My company published a machine learning model in Nature Aging that predicts age from DNA methylation data collected from facial skin. This post covers the engineering side: scaling the training pipeline to handle hundreds of thousands of genomic features and building the ML toolkit that supports it.
The Data#
The input data comes from enzymatic methyl sequencing of DNA extracted from non-invasive skin samples (forehead tape strips). Each sample produces quality-filtered methylation measurements at roughly 500,000 CpG sites, positions in the genome where a cytosine is followed by a guanine, with beta values ranging from 0 to 100 representing the proportion of methylated DNA at each position.
The training dataset comprised thousands of samples, each with a known chronological age label. The target is a regression problem: predict a person’s age from their methylation profile.
Half a million features and thousands of samples is a moderately large tabular dataset. It fits in memory on a single machine, but the computational cost of hyperparameter tuning, fitting dozens or hundreds of model configurations with cross-validation, scales with both dimensions.
The Training Problem#
The model uses Elastic Net regression — a linear model that combines L1 (Lasso) and L2 (Ridge) regularisation. This is a well-suited choice for high-dimensional epigenomic data:
- L1 regularisation drives coefficients to exactly zero, performing implicit feature selection. With 500,000 features, most of which carry no age-related signal, sparsity is essential.
- L2 regularisation handles multicollinearity. Neighbouring CpG sites are often highly correlated, and Ridge-style shrinkage stabilises the coefficient estimates.
- The
l1_ratioparameter controls the balance between the two penalties, and the alpha parameter controls overall regularisation strength. Both need to be tuned.

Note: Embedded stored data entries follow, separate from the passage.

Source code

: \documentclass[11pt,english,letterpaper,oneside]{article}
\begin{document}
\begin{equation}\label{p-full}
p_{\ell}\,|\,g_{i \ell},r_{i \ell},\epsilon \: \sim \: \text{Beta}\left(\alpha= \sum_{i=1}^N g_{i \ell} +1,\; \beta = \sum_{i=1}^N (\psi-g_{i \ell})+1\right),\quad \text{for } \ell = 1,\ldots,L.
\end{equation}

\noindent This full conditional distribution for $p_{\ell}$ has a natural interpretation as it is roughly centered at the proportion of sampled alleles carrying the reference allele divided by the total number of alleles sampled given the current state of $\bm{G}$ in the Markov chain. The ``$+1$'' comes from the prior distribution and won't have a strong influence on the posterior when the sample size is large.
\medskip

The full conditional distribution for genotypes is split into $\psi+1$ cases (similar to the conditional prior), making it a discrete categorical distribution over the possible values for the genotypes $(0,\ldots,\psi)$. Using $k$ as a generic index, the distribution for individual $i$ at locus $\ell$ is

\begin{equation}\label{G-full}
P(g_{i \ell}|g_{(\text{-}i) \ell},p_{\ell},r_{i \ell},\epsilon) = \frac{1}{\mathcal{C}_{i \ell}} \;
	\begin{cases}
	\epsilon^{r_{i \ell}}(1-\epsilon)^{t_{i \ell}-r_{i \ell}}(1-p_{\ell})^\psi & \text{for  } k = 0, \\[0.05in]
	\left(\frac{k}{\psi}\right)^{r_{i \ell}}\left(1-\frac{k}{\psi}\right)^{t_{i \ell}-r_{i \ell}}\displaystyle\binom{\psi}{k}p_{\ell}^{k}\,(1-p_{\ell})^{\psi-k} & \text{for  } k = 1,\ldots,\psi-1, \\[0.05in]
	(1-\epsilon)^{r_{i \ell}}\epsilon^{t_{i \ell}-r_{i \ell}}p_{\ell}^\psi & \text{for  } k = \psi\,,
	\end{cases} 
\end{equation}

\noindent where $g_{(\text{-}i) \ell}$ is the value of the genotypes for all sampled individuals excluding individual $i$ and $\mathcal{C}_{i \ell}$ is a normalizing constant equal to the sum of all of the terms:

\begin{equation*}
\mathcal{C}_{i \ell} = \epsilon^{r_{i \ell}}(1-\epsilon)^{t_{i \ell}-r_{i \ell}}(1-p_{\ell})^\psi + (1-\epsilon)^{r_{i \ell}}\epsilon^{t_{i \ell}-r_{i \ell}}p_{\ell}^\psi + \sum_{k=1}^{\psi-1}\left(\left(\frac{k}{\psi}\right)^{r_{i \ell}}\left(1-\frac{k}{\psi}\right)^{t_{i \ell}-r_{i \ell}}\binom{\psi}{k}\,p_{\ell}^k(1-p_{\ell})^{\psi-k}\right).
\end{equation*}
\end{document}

The initial approach ran GridSearchCV on a single EC2 instance: iterating over a grid of l1_ratio values and 100 alpha values, with 5-fold cross-validation using GroupKFold to prevent data leakage from repeated measurements of the same individual.
This worked, but was slow and expensive. A single grid search across the full hyperparameter space took hours on a large instance, and any change to the feature set, preprocessing, or cross-validation strategy meant re-running the entire search.
Parallelising on SageMaker#
The fix was to decompose the grid search into independent jobs and run them in parallel on SageMaker.
Each combination of hyperparameters is an independent fitting problem. There are no dependencies between grid points. This makes hyperparameter tuning embarrassingly parallel. Instead of running a single GridSearchCV on one large instance, the training scripts were modified to:
- Partition the hyperparameter grid into individual configurations
- Submit each configuration as a separate SageMaker training job on a smaller, cheaper instance
- Collect results across all jobs and select the best-performing configuration
SageMaker handles the instance provisioning, container management, and job scheduling. The training code itself didn’t change. It’s still scikit-learn’s ElasticNet and GridSearchCV under the hood, but the outer loop that iterates over hyperparameter configurations was lifted from a single-machine for loop to a distributed submission layer.
The result was a 100x speedup in hyperparameter tuning time. What previously took hours on a single large instance now completed in minutes across many smaller ones, at lower total cost because the instances run only for the duration of each individual fit.
Key Takeaways#
- Parallel problems should be treated as such. Hyperparameter tuning has no inter-job dependencies. Lifting the outer loop from a single machine to a managed compute service (SageMaker) gave a 100x speedup with minimal code changes.